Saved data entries
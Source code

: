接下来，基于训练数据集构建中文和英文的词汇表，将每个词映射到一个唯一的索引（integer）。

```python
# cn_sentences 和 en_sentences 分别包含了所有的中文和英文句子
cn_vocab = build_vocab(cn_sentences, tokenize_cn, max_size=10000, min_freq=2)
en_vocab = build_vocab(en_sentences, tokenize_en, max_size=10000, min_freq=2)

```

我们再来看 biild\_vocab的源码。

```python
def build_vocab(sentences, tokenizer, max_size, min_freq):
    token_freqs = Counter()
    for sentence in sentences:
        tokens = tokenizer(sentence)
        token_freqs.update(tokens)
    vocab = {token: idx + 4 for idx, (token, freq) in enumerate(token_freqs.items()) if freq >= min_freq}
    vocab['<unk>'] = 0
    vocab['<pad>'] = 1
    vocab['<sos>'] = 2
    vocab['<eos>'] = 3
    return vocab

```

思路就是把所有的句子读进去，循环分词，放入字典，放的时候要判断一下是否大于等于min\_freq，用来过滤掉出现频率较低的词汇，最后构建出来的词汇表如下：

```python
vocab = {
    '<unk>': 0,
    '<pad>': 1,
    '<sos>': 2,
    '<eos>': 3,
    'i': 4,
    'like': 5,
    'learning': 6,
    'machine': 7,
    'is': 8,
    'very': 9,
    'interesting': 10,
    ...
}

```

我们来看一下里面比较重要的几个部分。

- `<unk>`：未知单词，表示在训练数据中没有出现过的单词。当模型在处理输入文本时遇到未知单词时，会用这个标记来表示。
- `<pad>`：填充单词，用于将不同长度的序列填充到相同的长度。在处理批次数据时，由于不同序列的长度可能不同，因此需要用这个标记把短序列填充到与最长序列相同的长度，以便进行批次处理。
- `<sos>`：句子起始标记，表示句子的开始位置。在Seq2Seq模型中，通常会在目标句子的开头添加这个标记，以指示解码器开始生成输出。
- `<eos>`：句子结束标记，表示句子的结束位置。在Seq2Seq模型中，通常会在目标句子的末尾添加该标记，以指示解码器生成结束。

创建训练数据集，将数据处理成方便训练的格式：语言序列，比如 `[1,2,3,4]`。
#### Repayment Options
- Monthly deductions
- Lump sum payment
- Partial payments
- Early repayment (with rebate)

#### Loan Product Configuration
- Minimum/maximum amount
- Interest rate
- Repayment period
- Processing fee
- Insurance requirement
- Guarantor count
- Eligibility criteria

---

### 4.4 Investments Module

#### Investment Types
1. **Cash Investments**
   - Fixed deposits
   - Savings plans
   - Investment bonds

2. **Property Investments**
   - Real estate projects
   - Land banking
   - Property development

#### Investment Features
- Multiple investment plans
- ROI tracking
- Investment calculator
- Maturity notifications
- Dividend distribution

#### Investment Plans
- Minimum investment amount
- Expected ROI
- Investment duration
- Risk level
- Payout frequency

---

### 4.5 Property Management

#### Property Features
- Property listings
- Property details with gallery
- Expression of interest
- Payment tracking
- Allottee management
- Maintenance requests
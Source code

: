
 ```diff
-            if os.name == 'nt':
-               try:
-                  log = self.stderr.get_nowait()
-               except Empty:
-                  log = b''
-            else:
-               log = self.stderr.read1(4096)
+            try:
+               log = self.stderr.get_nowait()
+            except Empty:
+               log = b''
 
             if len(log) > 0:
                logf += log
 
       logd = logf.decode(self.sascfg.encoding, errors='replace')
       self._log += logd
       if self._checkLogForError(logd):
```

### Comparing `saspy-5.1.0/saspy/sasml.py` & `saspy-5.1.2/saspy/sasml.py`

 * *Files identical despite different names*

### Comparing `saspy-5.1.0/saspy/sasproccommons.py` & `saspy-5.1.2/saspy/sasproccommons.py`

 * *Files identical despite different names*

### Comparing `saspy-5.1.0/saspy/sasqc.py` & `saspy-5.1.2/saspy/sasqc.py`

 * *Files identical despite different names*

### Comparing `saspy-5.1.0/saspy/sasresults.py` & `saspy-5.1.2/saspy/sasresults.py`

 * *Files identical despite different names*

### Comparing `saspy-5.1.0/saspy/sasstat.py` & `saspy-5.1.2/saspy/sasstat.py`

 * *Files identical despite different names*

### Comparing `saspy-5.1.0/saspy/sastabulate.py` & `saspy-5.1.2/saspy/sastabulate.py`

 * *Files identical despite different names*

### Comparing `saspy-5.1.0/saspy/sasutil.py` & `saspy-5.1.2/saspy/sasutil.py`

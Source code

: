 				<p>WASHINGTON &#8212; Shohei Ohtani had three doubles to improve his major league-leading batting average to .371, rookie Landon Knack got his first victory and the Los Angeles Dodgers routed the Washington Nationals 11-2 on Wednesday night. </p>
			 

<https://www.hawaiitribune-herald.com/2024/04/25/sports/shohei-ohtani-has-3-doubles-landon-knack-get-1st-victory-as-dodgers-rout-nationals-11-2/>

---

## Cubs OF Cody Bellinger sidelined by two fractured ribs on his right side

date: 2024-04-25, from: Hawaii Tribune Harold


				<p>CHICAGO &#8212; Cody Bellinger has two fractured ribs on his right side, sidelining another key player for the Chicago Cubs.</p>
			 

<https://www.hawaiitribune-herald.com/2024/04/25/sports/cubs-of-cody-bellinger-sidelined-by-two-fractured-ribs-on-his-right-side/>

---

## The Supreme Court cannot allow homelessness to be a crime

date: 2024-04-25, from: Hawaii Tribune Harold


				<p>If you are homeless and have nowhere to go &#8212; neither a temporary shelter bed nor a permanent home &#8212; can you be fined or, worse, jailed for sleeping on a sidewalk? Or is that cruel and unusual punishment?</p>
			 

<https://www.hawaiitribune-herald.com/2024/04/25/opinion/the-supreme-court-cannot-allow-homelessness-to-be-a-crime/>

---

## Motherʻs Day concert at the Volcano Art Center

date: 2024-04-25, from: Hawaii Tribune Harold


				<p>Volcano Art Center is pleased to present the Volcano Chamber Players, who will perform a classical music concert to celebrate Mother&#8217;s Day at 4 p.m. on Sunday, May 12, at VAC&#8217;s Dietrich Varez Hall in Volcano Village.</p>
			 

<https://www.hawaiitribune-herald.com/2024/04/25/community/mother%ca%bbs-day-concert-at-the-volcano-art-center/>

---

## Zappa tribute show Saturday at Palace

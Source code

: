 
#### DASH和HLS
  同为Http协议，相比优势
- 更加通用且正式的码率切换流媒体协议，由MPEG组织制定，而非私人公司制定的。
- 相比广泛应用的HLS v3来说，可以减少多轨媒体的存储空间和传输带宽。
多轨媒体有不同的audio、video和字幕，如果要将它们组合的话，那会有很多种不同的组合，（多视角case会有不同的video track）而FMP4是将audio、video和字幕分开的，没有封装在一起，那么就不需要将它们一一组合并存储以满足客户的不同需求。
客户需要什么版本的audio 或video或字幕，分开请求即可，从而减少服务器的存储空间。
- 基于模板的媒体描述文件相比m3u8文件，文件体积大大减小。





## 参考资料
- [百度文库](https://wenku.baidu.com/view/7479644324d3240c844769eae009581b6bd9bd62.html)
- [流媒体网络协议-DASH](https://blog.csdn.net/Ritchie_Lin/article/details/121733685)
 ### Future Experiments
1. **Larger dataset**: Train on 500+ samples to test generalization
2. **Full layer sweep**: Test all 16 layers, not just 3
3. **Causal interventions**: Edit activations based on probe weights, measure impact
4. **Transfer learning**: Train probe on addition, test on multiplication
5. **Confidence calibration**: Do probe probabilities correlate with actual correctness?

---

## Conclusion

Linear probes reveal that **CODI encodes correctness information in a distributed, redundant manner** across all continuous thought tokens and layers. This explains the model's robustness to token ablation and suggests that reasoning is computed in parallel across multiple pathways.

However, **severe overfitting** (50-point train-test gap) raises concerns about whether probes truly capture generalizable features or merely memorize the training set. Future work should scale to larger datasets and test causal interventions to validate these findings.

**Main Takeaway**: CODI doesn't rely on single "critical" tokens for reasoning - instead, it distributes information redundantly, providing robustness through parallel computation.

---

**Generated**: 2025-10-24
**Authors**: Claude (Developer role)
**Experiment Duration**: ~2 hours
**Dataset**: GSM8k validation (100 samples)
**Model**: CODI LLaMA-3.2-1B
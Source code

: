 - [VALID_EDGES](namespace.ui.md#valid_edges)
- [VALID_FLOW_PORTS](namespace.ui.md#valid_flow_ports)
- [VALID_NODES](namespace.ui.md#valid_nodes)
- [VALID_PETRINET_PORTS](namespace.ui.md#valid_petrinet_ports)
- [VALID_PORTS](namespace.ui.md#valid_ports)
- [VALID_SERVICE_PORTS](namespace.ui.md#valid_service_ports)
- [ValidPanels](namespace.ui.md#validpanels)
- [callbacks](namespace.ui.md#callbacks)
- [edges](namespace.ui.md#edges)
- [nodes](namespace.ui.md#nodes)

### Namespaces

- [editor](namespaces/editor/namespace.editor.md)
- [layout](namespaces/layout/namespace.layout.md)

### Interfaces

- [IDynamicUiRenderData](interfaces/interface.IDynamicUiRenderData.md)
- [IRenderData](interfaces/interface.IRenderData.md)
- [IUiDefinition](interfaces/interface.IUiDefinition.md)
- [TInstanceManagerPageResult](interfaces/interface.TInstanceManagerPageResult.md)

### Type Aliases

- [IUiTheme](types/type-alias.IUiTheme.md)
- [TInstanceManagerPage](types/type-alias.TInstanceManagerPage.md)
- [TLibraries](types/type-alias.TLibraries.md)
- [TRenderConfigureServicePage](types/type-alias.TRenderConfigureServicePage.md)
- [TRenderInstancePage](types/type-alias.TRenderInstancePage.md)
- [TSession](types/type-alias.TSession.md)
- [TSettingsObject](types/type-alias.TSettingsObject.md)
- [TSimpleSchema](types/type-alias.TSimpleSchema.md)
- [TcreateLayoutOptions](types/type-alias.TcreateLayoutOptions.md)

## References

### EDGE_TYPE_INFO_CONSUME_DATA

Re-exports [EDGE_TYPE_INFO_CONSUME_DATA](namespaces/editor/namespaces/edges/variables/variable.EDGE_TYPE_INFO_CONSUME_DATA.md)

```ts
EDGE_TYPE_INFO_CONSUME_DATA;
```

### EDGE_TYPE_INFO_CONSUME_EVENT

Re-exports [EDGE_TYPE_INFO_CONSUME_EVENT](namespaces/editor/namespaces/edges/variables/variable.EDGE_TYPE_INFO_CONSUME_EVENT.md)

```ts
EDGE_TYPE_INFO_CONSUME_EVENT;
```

Task requirements → Reproduce the entries exactly, but only from their first line to the line holding "- Maturity notifications", with that last line kept.

Exercise response →
Source code

:接下来，基于训练数据集构建中文和英文的词汇表，将每个词映射到一个唯一的索引（integer）。

```python
# cn_sentences 和 en_sentences 分别包含了所有的中文和英文句子
cn_vocab = build_vocab(cn_sentences, tokenize_cn, max_size=10000, min_freq=2)
en_vocab = build_vocab(en_sentences, tokenize_en, max_size=10000, min_freq=2)

```

我们再来看 biild\_vocab的源码。

```python
def build_vocab(sentences, tokenizer, max_size, min_freq):
    token_freqs = Counter()
    for sentence in sentences:
        tokens = tokenizer(sentence)
        token_freqs.update(tokens)
    vocab = {token: idx + 4 for idx, (token, freq) in enumerate(token_freqs.items()) if freq >= min_freq}
    vocab['<unk>'] = 0
    vocab['<pad>'] = 1
    vocab['<sos>'] = 2
    vocab['<eos>'] = 3
    return vocab

```

思路就是把所有的句子读进去，循环分词，放入字典，放的时候要判断一下是否大于等于min\_freq，用来过滤掉出现频率较低的词汇，最后构建出来的词汇表如下：

```python
vocab = {
    '<unk>': 0,
    '<pad>': 1,
    '<sos>': 2,
    '<eos>': 3,
    'i': 4,
    'like': 5,
    'learning': 6,
    'machine': 7,
    'is': 8,
    'very': 9,
    'interesting': 10,
    ...
}

```

我们来看一下里面比较重要的几个部分。

- `<unk>`：未知单词，表示在训练数据中没有出现过的单词。当模型在处理输入文本时遇到未知单词时，会用这个标记来表示。
- `<pad>`：填充单词，用于将不同长度的序列填充到相同的长度。在处理批次数据时，由于不同序列的长度可能不同，因此需要用这个标记把短序列填充到与最长序列相同的长度，以便进行批次处理。
- `<sos>`：句子起始标记，表示句子的开始位置。在Seq2Seq模型中，通常会在目标句子的开头添加这个标记，以指示解码器开始生成输出。
- `<eos>`：句子结束标记，表示句子的结束位置。在Seq2Seq模型中，通常会在目标句子的末尾添加该标记，以指示解码器生成结束。

创建训练数据集，将数据处理成方便训练的格式：语言序列，比如 `[1,2,3,4]`。
#### Repayment Options
- Monthly deductions
- Lump sum payment
- Partial payments
- Early repayment (with rebate)

#### Loan Product Configuration
- Minimum/maximum amount
- Interest rate
- Repayment period
- Processing fee
- Insurance requirement
- Guarantor count
- Eligibility criteria

---

### 4.4 Investments Module

#### Investment Types
1. **Cash Investments**
   - Fixed deposits
   - Savings plans
   - Investment bonds

2. **Property Investments**
   - Real estate projects
   - Land banking
   - Property development

#### Investment Features
- Multiple investment plans
- ROI tracking
- Investment calculator
- Maturity notifications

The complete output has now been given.